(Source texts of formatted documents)
::::

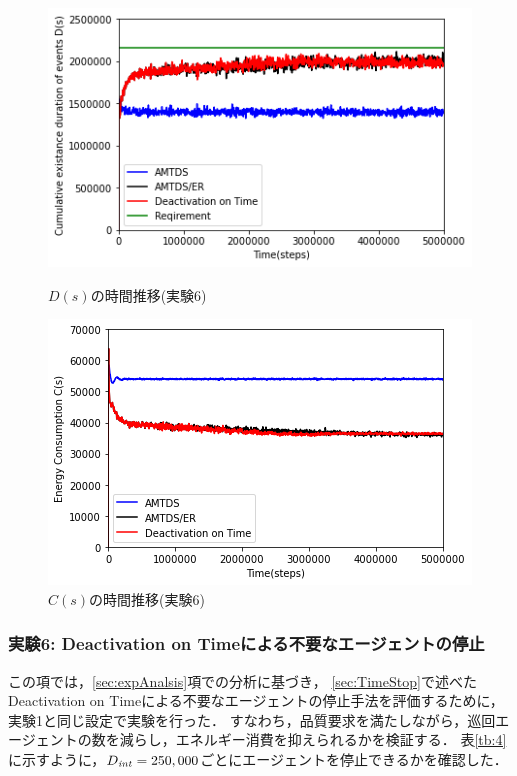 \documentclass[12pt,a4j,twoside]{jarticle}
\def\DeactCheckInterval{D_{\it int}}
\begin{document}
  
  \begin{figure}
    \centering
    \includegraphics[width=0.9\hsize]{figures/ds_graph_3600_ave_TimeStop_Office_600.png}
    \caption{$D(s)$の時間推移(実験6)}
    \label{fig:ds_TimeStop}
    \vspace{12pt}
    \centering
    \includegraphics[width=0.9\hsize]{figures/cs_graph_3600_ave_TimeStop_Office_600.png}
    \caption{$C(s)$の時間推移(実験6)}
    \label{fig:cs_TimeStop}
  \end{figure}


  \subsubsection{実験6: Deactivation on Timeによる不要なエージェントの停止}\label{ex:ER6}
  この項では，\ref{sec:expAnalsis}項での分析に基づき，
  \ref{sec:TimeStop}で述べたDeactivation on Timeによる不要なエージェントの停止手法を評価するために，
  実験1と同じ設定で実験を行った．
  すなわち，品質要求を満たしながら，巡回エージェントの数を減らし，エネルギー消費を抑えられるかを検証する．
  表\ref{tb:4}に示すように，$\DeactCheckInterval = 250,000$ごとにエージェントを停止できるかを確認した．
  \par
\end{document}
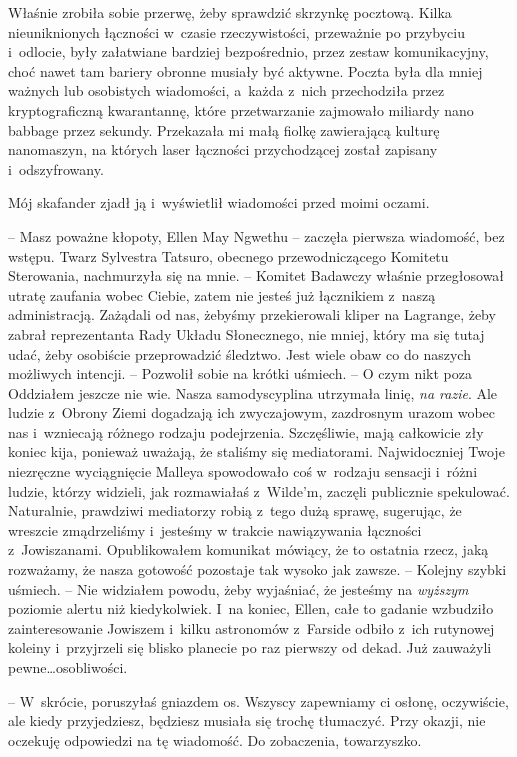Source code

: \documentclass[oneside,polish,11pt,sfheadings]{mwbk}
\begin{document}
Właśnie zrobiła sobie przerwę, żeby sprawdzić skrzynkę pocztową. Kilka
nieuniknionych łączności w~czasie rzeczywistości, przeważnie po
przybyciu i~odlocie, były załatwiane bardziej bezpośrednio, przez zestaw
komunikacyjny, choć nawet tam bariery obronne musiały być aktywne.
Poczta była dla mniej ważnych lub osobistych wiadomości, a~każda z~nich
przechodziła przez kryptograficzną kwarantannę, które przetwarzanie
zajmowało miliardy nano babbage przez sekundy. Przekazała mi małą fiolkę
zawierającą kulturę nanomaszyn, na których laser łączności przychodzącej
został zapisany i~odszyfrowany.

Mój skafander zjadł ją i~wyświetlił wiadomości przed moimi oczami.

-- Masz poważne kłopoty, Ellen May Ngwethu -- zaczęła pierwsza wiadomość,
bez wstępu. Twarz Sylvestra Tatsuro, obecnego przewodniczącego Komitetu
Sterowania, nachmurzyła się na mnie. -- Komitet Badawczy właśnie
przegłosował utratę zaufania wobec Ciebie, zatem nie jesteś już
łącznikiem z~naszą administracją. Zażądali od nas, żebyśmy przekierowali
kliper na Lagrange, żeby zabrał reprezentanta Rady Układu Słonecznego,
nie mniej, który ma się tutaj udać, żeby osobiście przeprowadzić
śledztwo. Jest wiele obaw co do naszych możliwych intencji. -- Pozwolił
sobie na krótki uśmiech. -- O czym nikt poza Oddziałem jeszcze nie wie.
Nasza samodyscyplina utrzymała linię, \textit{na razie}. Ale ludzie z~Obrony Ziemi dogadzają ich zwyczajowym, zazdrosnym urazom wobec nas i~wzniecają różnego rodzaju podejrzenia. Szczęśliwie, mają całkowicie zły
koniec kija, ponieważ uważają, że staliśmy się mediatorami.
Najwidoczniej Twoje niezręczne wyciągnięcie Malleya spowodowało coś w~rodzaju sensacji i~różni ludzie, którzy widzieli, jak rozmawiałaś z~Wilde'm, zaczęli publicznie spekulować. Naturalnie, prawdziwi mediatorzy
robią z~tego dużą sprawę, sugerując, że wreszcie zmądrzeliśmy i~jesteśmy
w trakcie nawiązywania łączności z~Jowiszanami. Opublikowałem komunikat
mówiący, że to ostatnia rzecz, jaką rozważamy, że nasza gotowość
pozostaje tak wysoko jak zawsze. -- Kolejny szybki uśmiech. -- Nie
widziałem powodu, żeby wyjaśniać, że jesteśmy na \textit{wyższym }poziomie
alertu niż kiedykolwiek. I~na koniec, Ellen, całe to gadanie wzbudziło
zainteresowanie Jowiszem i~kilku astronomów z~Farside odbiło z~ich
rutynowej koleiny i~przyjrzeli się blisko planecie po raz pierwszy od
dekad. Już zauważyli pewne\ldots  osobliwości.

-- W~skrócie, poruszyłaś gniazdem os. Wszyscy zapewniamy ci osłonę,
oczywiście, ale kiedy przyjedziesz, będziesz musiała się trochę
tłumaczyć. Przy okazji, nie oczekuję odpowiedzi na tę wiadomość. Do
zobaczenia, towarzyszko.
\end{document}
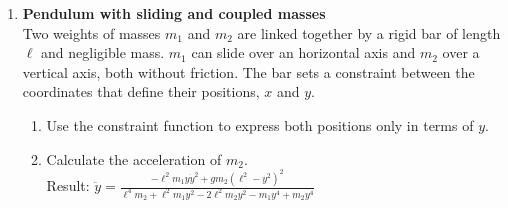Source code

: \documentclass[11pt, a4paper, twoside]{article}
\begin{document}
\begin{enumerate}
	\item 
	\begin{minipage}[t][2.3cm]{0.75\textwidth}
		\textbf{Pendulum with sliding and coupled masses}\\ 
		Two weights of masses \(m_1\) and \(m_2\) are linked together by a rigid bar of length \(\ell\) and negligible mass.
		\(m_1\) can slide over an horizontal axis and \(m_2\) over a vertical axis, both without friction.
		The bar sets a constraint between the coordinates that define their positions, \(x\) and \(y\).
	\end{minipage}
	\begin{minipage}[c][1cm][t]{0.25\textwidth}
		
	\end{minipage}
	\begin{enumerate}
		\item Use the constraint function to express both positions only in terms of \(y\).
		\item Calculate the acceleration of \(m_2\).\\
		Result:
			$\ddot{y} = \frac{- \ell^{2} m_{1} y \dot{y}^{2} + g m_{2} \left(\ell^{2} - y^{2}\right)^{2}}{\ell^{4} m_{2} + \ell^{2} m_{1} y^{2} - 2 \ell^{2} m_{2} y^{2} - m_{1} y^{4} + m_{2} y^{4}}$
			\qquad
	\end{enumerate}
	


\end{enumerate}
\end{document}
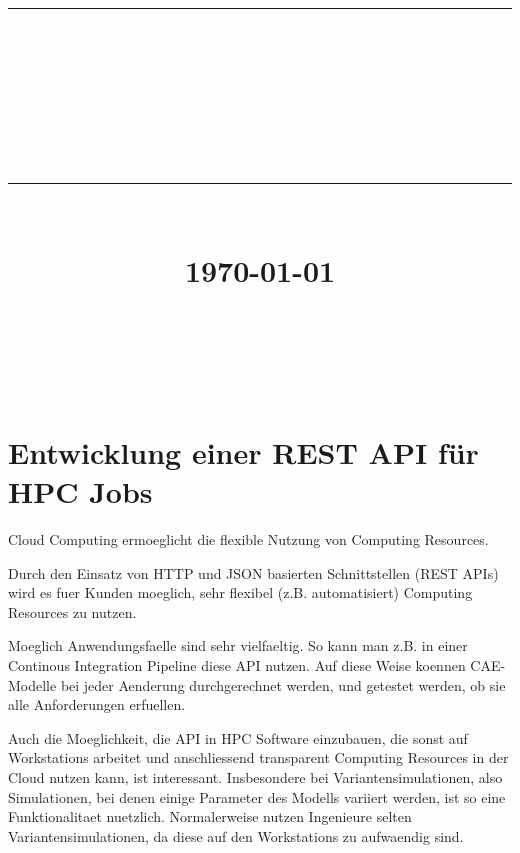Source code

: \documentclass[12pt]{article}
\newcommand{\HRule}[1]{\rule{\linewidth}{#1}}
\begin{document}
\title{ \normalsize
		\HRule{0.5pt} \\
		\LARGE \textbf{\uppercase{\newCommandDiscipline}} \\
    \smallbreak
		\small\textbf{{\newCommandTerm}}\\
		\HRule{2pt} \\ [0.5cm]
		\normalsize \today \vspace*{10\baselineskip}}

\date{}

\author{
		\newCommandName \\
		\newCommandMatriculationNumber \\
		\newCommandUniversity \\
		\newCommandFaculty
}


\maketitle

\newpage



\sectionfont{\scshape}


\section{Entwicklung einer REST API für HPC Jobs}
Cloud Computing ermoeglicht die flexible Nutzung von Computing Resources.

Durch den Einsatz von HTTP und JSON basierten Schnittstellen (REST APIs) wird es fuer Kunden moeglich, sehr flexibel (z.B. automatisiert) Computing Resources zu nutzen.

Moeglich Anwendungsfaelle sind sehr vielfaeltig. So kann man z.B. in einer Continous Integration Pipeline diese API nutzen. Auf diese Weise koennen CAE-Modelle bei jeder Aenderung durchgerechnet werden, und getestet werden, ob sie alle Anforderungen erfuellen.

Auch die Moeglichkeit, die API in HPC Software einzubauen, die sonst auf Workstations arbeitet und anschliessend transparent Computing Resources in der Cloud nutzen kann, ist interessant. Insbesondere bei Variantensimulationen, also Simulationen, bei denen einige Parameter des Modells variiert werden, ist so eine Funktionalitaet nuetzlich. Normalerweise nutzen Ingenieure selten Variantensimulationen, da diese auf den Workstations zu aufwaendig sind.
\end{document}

::::

_Task directions:_ Print the records above again exactly. Leave out the images.

_Output:_
 \documentclass[12pt,a4j,twoside]{jarticle}
\def\DeactCheckInterval{D_{\it int}}
\begin{document}
  
  \begin{figure}
    \centering
    \includegraphics[width=0.9\hsize]{figures/ds_graph_3600_ave_TimeStop_Office_600.png}
    \caption{$D(s)$の時間推移(実験6)}
    \label{fig:ds_TimeStop}
    \vspace{12pt}
    \centering
    \includegraphics[width=0.9\hsize]{figures/cs_graph_3600_ave_TimeStop_Office_600.png}
    \caption{$C(s)$の時間推移(実験6)}
    \label{fig:cs_TimeStop}
  \end{figure}


  \subsubsection{実験6: Deactivation on Timeによる不要なエージェントの停止}\label{ex:ER6}
  この項では，\ref{sec:expAnalsis}項での分析に基づき，
  \ref{sec:TimeStop}で述べたDeactivation on Timeによる不要なエージェントの停止手法を評価するために，
  実験1と同じ設定で実験を行った．
  すなわち，品質要求を満たしながら，巡回エージェントの数を減らし，エネルギー消費を抑えられるかを検証する．
  表\ref{tb:4}に示すように，$\DeactCheckInterval = 250,000$ごとにエージェントを停止できるかを確認した．
  \par
\end{document}
Source code

: \documentclass[oneside,polish,11pt,sfheadings]{mwbk}
\begin{document}
Właśnie zrobiła sobie przerwę, żeby sprawdzić skrzynkę pocztową. Kilka
nieuniknionych łączności w~czasie rzeczywistości, przeważnie po
przybyciu i~odlocie, były załatwiane bardziej bezpośrednio, przez zestaw
komunikacyjny, choć nawet tam bariery obronne musiały być aktywne.
Poczta była dla mniej ważnych lub osobistych wiadomości, a~każda z~nich
przechodziła przez kryptograficzną kwarantannę, które przetwarzanie
zajmowało miliardy nano babbage przez sekundy. Przekazała mi małą fiolkę
zawierającą kulturę nanomaszyn, na których laser łączności przychodzącej
został zapisany i~odszyfrowany.

Mój skafander zjadł ją i~wyświetlił wiadomości przed moimi oczami.

-- Masz poważne kłopoty, Ellen May Ngwethu -- zaczęła pierwsza wiadomość,
bez wstępu. Twarz Sylvestra Tatsuro, obecnego przewodniczącego Komitetu
Sterowania, nachmurzyła się na mnie. -- Komitet Badawczy właśnie
przegłosował utratę zaufania wobec Ciebie, zatem nie jesteś już
łącznikiem z~naszą administracją. Zażądali od nas, żebyśmy przekierowali
kliper na Lagrange, żeby zabrał reprezentanta Rady Układu Słonecznego,
nie mniej, który ma się tutaj udać, żeby osobiście przeprowadzić
śledztwo. Jest wiele obaw co do naszych możliwych intencji. -- Pozwolił
sobie na krótki uśmiech. -- O czym nikt poza Oddziałem jeszcze nie wie.
Nasza samodyscyplina utrzymała linię, \textit{na razie}. Ale ludzie z~Obrony Ziemi dogadzają ich zwyczajowym, zazdrosnym urazom wobec nas i~wzniecają różnego rodzaju podejrzenia. Szczęśliwie, mają całkowicie zły
koniec kija, ponieważ uważają, że staliśmy się mediatorami.
Najwidoczniej Twoje niezręczne wyciągnięcie Malleya spowodowało coś w~rodzaju sensacji i~różni ludzie, którzy widzieli, jak rozmawiałaś z~Wilde'm, zaczęli publicznie spekulować. Naturalnie, prawdziwi mediatorzy
robią z~tego dużą sprawę, sugerując, że wreszcie zmądrzeliśmy i~jesteśmy
w trakcie nawiązywania łączności z~Jowiszanami. Opublikowałem komunikat
mówiący, że to ostatnia rzecz, jaką rozważamy, że nasza gotowość
pozostaje tak wysoko jak zawsze. -- Kolejny szybki uśmiech. -- Nie
widziałem powodu, żeby wyjaśniać, że jesteśmy na \textit{wyższym }poziomie
alertu niż kiedykolwiek. I~na koniec, Ellen, całe to gadanie wzbudziło
zainteresowanie Jowiszem i~kilku astronomów z~Farside odbiło z~ich
rutynowej koleiny i~przyjrzeli się blisko planecie po raz pierwszy od
dekad. Już zauważyli pewne\ldots  osobliwości.

-- W~skrócie, poruszyłaś gniazdem os. Wszyscy zapewniamy ci osłonę,
oczywiście, ale kiedy przyjedziesz, będziesz musiała się trochę
tłumaczyć. Przy okazji, nie oczekuję odpowiedzi na tę wiadomość. Do
zobaczenia, towarzyszko.
\end{document}
Source code

: \documentclass[11pt, a4paper, twoside]{article}
\begin{document}
\begin{enumerate}
	\item 
	\begin{minipage}[t][2.3cm]{0.75\textwidth}
		\textbf{Pendulum with sliding and coupled masses}\\ 
		Two weights of masses \(m_1\) and \(m_2\) are linked together by a rigid bar of length \(\ell\) and negligible mass.
		\(m_1\) can slide over an horizontal axis and \(m_2\) over a vertical axis, both without friction.
		The bar sets a constraint between the coordinates that define their positions, \(x\) and \(y\).
	\end{minipage}
	\begin{minipage}[c][1cm][t]{0.25\textwidth}
		
	\end{minipage}
	\begin{enumerate}
		\item Use the constraint function to express both positions only in terms of \(y\).
		\item Calculate the acceleration of \(m_2\).\\
		Result:
			$\ddot{y} = \frac{- \ell^{2} m_{1} y \dot{y}^{2} + g m_{2} \left(\ell^{2} - y^{2}\right)^{2}}{\ell^{4} m_{2} + \ell^{2} m_{1} y^{2} - 2 \ell^{2} m_{2} y^{2} - m_{1} y^{4} + m_{2} y^{4}}$
			\qquad
	\end{enumerate}
	


\end{enumerate}
\end{document}
Source code

: \documentclass[12pt]{article}
\newcommand{\HRule}[1]{\rule{\linewidth}{#1}}
\begin{document}
\title{ \normalsize
		\HRule{0.5pt} \\
		\LARGE \textbf{\uppercase{\newCommandDiscipline}} \\
    \smallbreak
		\small\textbf{{\newCommandTerm}}\\
		\HRule{2pt} \\ [0.5cm]
		\normalsize \today \vspace*{10\baselineskip}}

\date{}

\author{
		\newCommandName \\
		\newCommandMatriculationNumber \\
		\newCommandUniversity \\
		\newCommandFaculty
}


\maketitle

\newpage



\sectionfont{\scshape}


\section{Entwicklung einer REST API für HPC Jobs}
Cloud Computing ermoeglicht die flexible Nutzung von Computing Resources.

Durch den Einsatz von HTTP und JSON basierten Schnittstellen (REST APIs) wird es fuer Kunden moeglich, sehr flexibel (z.B. automatisiert) Computing Resources zu nutzen.

Moeglich Anwendungsfaelle sind sehr vielfaeltig. So kann man z.B. in einer Continous Integration Pipeline diese API nutzen. Auf diese Weise koennen CAE-Modelle bei jeder Aenderung durchgerechnet werden, und getestet werden, ob sie alle Anforderungen erfuellen.

Auch die Moeglichkeit, die API in HPC Software einzubauen, die sonst auf Workstations arbeitet und anschliessend transparent Computing Resources in der Cloud nutzen kann, ist interessant. Insbesondere bei Variantensimulationen, also Simulationen, bei denen einige Parameter des Modells variiert werden, ist so eine Funktionalitaet nuetzlich. Normalerweise nutzen Ingenieure selten Variantensimulationen, da diese auf den Workstations zu aufwaendig sind.
\end{document}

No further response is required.